- **Task item**:
Lines with the word "sufficient": copy all of them from the entries below.

(Entries taken from a collection)
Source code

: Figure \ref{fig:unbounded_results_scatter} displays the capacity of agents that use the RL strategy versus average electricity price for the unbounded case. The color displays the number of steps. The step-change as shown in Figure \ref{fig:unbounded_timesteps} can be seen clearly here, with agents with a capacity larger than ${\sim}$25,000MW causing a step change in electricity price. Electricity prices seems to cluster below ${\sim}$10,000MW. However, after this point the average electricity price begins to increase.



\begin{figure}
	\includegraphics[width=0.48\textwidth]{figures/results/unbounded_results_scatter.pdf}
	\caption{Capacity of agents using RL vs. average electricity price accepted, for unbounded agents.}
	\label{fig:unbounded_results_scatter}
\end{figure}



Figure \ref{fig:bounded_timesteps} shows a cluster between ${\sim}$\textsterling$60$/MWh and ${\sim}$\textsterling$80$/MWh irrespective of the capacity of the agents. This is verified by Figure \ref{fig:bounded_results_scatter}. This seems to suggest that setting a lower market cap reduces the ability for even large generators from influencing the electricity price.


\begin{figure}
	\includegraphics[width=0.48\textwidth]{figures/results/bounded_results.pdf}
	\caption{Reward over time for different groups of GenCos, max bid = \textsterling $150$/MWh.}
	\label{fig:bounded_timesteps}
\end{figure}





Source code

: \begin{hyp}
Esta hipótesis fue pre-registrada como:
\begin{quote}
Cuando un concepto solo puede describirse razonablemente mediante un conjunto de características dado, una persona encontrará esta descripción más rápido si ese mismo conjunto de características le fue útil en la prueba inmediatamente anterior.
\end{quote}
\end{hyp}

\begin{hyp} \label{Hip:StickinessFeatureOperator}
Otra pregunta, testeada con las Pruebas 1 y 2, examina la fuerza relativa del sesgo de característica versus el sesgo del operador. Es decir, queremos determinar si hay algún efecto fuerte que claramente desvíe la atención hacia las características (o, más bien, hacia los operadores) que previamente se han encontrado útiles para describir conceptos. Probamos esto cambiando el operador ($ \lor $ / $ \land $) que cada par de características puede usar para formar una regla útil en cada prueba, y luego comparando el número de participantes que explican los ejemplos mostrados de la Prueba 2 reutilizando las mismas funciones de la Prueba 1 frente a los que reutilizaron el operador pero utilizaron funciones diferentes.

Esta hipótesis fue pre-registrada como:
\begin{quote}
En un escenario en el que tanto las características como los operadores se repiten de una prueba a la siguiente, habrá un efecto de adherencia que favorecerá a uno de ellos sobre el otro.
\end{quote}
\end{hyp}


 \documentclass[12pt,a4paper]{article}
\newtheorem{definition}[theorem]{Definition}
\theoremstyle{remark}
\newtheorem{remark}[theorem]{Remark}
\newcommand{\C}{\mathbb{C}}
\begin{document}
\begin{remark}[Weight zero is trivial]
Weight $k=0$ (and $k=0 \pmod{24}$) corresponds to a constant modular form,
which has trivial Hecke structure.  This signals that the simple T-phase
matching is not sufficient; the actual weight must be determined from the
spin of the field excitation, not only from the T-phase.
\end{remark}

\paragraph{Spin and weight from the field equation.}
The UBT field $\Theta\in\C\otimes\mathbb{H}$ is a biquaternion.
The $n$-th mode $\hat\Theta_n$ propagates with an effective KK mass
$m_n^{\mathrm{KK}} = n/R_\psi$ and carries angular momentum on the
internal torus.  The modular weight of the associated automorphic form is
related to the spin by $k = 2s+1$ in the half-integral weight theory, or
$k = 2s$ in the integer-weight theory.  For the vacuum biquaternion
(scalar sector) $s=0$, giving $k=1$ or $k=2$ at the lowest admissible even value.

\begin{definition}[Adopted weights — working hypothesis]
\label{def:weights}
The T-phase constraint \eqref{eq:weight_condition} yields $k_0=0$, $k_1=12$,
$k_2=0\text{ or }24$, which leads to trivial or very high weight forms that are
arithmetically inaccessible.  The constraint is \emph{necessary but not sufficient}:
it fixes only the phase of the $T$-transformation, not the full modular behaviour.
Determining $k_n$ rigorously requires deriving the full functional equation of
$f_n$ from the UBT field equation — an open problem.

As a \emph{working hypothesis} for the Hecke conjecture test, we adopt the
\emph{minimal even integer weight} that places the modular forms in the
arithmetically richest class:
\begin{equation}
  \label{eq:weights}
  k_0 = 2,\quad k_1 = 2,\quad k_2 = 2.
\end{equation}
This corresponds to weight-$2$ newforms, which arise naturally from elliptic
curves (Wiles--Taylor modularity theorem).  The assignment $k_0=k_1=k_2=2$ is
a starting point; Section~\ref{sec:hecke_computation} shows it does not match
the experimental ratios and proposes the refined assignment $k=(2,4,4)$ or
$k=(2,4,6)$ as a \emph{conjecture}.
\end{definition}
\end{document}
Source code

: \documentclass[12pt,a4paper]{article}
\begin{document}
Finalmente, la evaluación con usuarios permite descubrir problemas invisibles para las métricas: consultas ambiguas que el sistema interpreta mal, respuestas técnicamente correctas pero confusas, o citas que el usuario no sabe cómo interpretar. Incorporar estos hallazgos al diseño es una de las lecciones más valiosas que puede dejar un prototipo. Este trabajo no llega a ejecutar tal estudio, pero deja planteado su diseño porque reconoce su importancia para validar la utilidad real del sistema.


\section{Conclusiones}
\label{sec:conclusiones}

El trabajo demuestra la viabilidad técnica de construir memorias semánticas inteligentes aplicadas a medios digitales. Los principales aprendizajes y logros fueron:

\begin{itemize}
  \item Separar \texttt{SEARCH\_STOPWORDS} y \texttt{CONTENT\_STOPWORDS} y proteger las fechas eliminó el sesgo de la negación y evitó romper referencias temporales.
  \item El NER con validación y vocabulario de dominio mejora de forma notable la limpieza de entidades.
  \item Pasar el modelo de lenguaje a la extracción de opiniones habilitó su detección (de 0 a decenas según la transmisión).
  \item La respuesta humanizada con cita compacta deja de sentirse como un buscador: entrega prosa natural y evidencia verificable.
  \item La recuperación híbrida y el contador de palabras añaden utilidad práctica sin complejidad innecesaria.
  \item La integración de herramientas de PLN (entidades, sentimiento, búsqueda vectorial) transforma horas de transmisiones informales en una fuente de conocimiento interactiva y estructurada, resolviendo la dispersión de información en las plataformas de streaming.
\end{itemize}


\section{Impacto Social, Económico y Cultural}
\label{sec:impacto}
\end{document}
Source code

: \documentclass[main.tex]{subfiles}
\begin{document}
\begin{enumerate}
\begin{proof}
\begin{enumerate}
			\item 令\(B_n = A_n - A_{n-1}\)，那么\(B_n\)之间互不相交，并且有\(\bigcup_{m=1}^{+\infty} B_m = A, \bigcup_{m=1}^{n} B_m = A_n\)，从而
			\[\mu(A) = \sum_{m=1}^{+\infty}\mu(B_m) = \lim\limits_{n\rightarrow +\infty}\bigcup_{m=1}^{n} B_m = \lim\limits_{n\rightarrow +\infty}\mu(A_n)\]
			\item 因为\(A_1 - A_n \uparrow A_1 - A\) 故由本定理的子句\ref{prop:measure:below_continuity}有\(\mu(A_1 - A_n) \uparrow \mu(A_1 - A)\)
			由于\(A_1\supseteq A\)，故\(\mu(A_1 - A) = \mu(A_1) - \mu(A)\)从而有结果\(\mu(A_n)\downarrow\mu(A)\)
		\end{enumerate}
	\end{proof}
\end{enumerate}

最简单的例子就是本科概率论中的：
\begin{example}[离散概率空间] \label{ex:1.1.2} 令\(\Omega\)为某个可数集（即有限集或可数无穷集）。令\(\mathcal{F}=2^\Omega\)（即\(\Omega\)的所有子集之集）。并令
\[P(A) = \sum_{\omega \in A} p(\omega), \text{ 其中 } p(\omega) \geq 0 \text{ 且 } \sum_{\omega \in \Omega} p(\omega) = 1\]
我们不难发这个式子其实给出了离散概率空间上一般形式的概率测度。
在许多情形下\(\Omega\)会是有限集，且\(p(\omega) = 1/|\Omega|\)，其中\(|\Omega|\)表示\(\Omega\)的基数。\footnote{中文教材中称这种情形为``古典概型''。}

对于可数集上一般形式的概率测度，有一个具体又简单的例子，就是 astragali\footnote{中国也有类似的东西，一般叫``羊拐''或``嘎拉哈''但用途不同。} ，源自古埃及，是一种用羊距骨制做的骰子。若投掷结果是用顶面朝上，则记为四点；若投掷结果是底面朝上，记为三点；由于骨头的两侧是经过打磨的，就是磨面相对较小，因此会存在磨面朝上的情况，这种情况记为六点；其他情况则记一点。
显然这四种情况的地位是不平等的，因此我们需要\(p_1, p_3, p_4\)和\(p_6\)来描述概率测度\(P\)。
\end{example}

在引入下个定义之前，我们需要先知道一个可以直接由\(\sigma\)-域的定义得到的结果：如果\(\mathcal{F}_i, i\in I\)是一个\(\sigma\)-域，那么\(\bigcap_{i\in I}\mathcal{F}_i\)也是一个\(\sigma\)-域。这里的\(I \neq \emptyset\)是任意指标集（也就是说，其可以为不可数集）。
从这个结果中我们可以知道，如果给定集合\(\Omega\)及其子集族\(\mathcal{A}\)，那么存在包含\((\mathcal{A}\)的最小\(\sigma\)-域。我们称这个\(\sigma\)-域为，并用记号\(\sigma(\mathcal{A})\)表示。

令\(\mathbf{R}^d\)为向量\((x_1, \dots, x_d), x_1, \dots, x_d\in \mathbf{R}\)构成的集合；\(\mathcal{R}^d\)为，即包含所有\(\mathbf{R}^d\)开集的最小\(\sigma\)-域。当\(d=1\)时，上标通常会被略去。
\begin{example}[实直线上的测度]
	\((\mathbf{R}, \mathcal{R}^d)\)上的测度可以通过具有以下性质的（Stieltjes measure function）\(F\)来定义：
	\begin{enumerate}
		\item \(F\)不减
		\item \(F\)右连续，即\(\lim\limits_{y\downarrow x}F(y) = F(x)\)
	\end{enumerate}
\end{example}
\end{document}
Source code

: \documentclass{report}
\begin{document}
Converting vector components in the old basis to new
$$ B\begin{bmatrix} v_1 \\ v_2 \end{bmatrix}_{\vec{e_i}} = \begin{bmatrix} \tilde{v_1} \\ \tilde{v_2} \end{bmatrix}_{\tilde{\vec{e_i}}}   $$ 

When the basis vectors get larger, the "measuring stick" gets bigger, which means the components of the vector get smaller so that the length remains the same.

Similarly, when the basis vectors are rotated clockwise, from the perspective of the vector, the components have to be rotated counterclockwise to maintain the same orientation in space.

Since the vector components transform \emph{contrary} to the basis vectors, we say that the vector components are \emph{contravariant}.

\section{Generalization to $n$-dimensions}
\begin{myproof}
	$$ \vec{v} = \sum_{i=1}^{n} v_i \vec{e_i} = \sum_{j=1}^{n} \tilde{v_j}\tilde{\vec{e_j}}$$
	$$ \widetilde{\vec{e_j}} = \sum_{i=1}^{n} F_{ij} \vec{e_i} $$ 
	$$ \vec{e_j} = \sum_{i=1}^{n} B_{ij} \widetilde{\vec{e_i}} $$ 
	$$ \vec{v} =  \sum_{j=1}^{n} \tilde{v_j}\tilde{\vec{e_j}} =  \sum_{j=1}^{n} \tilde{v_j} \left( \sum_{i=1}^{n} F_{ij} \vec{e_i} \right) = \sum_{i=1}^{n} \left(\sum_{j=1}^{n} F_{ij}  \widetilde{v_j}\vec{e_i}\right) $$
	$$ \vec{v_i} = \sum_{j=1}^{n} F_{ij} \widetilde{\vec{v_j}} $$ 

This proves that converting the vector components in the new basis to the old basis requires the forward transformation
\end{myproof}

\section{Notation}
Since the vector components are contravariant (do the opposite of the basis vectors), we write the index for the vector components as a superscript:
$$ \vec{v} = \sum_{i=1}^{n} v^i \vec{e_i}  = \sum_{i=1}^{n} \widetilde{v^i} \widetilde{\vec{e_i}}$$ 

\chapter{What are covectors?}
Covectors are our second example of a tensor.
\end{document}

- **Reply to the task**:
matching is not sufficient; the actual weight must be determined from the
arithmetically inaccessible.  The constraint is \emph{necessary but not sufficient}:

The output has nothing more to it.